2021年11月3日水曜日

Threshing machine

ベトナム北部における稲作は冬春作(冬に植えて春に収穫する)と夏秋作(夏に植えて秋に収穫する)の二期作であり、今は秋の収穫の時期に当たる。
先日Tuyenの家に遊びに行ったが、そこで脱穀機の実物を初めて見た。
脱穀機により稲の穂先から落とされた籾は、田んぼ道の半分を覆うほどに広げられ、天日に
翳される。
脱穀を終えたおじいさんから、午前中ではあるが自家製の酒を勧められ、しばし歓談。
この辺一帯は田を耕す工程から、田植え、刈り取り、籾から玄米、白米までの精米工程のほとんどすべてを手作業で実施しているという。

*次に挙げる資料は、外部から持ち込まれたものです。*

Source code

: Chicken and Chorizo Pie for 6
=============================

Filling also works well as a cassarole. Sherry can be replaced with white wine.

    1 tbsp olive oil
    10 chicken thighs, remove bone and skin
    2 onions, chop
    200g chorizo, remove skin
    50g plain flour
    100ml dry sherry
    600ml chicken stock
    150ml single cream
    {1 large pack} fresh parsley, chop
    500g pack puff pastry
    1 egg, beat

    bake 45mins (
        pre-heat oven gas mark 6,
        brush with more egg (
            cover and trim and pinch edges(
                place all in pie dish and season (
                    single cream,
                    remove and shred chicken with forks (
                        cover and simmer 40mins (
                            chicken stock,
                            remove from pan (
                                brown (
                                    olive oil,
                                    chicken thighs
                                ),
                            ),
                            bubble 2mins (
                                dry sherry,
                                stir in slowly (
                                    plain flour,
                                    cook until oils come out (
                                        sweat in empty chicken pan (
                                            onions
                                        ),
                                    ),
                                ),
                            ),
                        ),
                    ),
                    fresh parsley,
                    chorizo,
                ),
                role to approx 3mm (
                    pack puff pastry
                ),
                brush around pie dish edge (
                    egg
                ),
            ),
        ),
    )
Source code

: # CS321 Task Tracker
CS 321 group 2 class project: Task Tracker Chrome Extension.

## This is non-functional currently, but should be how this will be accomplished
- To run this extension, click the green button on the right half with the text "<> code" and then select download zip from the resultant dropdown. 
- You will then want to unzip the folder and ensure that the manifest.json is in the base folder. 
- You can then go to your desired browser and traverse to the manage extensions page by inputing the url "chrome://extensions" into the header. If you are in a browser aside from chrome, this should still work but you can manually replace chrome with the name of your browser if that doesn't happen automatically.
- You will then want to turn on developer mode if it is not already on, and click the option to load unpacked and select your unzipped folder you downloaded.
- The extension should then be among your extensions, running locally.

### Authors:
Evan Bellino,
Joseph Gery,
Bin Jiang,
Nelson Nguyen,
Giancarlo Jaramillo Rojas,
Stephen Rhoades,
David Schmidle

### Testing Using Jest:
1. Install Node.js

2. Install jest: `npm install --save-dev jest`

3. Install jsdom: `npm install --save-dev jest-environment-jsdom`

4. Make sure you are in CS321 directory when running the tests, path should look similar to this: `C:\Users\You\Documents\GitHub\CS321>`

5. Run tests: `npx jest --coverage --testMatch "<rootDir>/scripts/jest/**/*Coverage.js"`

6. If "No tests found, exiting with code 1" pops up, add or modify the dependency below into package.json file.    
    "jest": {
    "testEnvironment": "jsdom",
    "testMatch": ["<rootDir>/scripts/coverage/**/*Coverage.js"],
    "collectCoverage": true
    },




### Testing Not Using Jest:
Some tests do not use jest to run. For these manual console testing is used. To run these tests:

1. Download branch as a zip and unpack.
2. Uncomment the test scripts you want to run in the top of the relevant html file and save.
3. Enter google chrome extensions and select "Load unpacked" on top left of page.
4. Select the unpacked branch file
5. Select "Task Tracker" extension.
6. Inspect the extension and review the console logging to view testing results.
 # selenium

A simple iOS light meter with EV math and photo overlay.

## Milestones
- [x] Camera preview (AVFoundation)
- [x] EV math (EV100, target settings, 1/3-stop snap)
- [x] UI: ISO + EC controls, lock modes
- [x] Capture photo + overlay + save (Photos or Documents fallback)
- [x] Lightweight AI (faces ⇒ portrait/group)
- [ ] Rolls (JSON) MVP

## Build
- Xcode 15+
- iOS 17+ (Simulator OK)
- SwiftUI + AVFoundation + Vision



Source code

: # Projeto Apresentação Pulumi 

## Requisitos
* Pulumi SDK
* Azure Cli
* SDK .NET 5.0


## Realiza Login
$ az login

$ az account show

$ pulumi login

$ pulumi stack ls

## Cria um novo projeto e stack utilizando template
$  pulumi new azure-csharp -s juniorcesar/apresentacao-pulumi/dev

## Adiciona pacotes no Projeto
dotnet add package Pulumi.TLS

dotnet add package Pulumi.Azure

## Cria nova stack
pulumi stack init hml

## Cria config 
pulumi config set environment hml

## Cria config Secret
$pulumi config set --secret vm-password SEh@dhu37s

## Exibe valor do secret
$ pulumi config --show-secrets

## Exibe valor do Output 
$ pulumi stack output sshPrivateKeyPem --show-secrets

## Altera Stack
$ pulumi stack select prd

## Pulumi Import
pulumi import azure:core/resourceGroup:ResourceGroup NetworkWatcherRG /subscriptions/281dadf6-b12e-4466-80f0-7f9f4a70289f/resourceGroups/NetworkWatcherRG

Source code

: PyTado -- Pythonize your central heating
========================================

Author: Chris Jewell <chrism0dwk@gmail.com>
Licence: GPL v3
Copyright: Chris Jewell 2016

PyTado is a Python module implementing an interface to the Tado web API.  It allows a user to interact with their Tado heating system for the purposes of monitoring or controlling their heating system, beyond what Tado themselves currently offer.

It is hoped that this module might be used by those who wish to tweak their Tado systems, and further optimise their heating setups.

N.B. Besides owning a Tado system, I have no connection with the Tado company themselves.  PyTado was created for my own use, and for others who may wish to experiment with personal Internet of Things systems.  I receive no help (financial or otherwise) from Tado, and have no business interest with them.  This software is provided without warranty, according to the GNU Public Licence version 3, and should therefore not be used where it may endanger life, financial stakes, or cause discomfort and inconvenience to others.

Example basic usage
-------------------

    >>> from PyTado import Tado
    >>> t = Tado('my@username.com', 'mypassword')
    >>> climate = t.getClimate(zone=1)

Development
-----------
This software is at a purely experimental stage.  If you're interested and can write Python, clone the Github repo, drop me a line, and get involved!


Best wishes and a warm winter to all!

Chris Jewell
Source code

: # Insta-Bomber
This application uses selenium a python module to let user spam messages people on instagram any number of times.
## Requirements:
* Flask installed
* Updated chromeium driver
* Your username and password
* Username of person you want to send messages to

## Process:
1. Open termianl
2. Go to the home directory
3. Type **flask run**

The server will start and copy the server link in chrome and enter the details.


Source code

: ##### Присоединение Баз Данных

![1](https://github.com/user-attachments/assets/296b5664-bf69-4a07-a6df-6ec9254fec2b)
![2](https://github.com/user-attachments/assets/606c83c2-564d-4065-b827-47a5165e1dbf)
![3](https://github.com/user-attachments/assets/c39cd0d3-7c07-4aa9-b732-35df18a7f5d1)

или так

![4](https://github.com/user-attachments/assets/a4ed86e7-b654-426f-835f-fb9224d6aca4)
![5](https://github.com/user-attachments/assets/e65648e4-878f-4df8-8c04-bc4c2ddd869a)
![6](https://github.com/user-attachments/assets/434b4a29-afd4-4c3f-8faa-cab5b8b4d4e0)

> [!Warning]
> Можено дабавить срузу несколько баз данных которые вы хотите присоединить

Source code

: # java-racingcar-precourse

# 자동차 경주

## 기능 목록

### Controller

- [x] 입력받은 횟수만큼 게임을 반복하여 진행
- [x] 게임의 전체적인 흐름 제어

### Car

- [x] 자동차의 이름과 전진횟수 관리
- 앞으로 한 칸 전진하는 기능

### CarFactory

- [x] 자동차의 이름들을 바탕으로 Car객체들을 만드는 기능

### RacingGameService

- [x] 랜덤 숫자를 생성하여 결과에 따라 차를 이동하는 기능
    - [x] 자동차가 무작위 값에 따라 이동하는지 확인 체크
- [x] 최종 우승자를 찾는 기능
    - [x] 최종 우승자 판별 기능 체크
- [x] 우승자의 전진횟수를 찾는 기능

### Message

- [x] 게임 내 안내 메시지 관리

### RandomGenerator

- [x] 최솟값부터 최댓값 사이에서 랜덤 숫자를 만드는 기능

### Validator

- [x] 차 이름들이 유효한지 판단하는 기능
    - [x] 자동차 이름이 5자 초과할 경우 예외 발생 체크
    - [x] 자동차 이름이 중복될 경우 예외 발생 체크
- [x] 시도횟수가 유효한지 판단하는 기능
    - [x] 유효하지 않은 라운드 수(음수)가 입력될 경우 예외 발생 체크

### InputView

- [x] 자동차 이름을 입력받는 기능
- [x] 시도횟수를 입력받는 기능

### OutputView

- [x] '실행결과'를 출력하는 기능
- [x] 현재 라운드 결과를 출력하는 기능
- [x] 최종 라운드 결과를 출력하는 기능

日の出とともに起き、田畑作業に精を出し、日が暮れるとその日の仕事は終わり、あとは五右衛門風呂で疲れを癒し、自家製の酒を楽しむ。
お袋の親父さん、俺にとっては祖父にあたる祖谷のじいちゃんがこういう生活だった。
俺は小さい頃から夏休みのほとんどを祖谷で過ごした。
俺が祖谷に着く日に、じいちゃんは必ずきりぎりすを取ってくれていた。

じいちゃんは俺が小学生低学年の時、自宅で息を引き取った。
家族、親戚が集まり雑談をしている中で、「ふっ」と息を吸った後、そのまま旅立った。
俺はその時、隅っこで寝ていたのだが、じいちゃんの最後の息の音を確かに聞いた。

どうやら朝からの酒と古い脱穀機が、じいちゃんのことを思い出させたようだ。